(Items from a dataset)
= Beginning of Section =

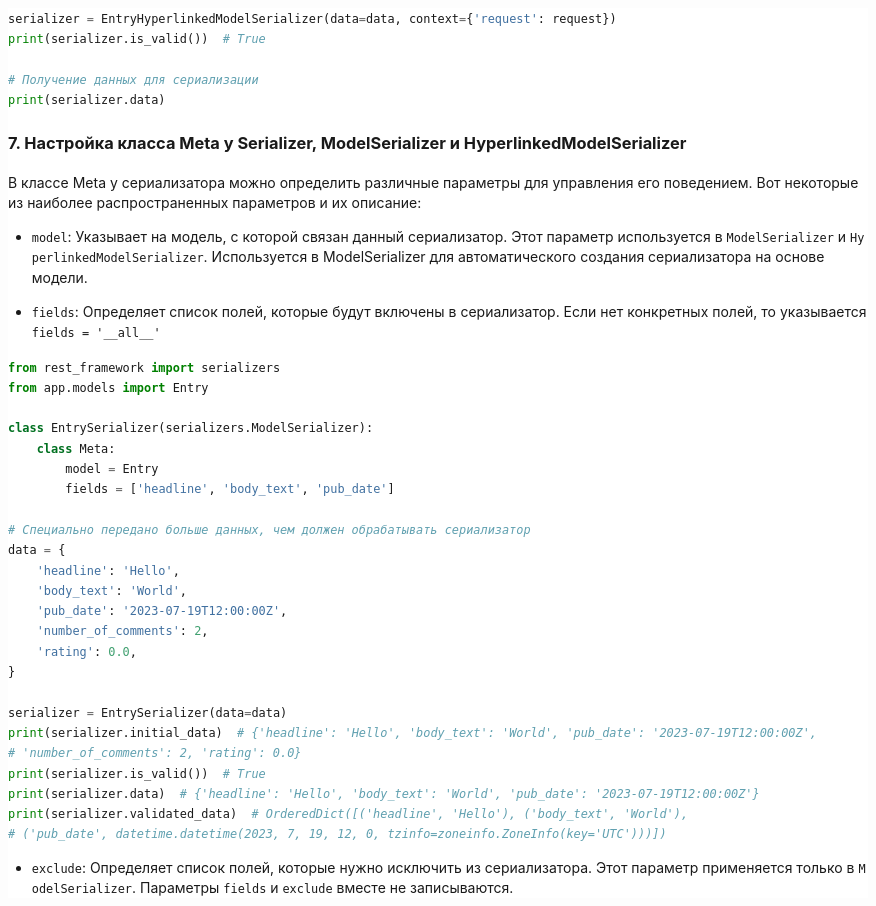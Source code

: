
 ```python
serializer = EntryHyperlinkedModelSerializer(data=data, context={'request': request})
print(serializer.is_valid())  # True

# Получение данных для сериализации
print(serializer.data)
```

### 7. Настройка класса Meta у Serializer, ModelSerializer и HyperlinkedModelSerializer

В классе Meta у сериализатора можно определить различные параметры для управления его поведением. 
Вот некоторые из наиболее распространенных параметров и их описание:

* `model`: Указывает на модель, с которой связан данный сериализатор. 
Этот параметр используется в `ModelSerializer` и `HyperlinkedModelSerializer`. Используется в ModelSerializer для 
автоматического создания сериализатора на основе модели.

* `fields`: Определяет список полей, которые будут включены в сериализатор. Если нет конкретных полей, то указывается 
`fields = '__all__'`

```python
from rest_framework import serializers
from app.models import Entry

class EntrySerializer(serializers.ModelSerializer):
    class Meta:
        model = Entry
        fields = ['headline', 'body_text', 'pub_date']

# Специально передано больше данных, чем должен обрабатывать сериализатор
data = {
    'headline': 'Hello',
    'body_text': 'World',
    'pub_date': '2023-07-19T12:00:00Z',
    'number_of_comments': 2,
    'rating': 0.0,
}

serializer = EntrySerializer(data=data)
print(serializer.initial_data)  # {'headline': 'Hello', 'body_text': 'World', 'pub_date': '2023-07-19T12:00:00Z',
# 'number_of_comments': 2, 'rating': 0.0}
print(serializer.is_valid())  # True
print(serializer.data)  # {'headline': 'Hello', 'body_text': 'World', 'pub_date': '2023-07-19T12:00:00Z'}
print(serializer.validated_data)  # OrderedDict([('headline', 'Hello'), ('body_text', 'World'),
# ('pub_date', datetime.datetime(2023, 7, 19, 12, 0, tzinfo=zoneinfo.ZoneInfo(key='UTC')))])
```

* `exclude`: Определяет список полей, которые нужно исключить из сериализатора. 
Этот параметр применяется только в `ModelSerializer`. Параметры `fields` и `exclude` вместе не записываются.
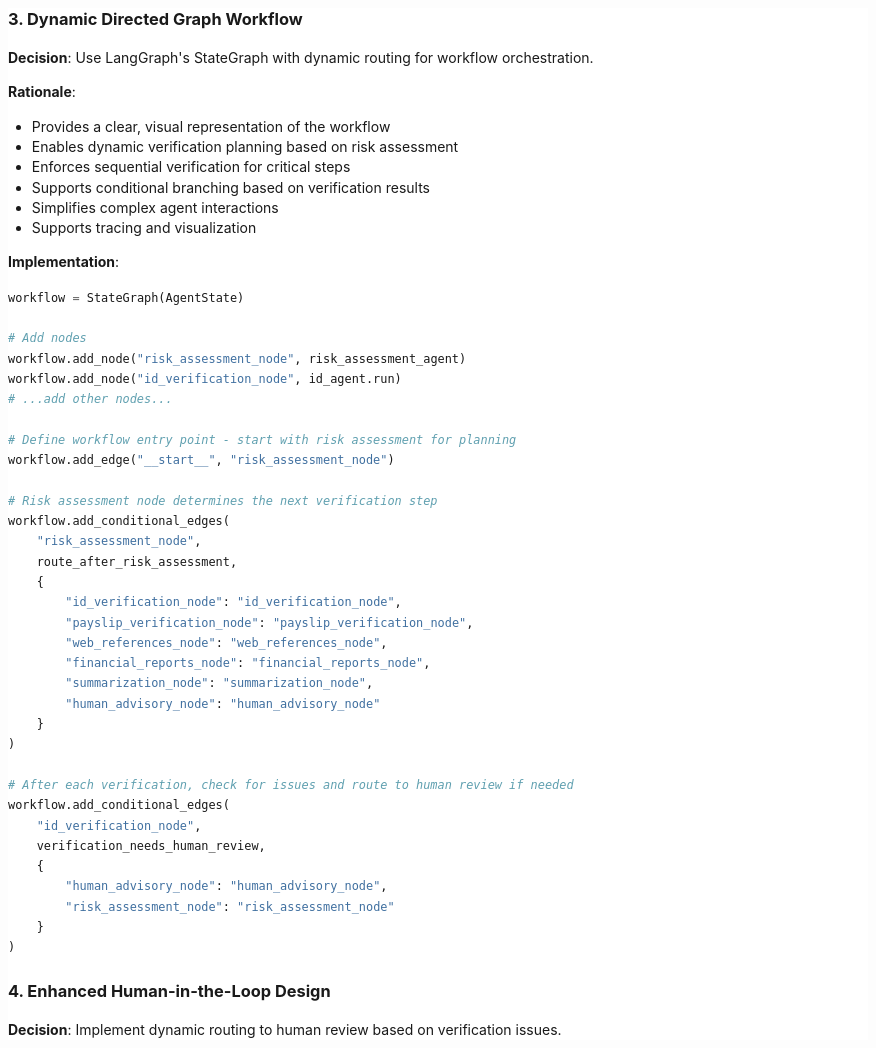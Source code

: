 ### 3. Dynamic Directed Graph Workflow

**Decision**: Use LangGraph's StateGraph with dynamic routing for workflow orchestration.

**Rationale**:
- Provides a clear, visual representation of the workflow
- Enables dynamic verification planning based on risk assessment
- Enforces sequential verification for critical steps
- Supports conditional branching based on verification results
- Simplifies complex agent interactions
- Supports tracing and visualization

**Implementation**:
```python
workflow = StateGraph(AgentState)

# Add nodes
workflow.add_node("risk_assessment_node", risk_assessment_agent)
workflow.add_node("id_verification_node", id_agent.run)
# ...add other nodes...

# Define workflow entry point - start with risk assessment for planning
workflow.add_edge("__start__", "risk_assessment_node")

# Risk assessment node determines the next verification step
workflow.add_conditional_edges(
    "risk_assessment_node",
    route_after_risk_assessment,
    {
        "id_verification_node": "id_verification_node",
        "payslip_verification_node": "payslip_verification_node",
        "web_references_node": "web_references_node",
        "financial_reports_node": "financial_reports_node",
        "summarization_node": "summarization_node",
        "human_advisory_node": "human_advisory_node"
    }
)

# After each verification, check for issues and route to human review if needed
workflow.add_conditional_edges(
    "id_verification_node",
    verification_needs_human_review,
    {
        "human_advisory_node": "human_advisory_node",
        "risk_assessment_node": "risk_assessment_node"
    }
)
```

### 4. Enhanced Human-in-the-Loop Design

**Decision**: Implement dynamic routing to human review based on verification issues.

= End of Section =

Report each line in the data that holds the word "Supports".

- Supports conditional branching based on verification results
- Supports tracing and visualization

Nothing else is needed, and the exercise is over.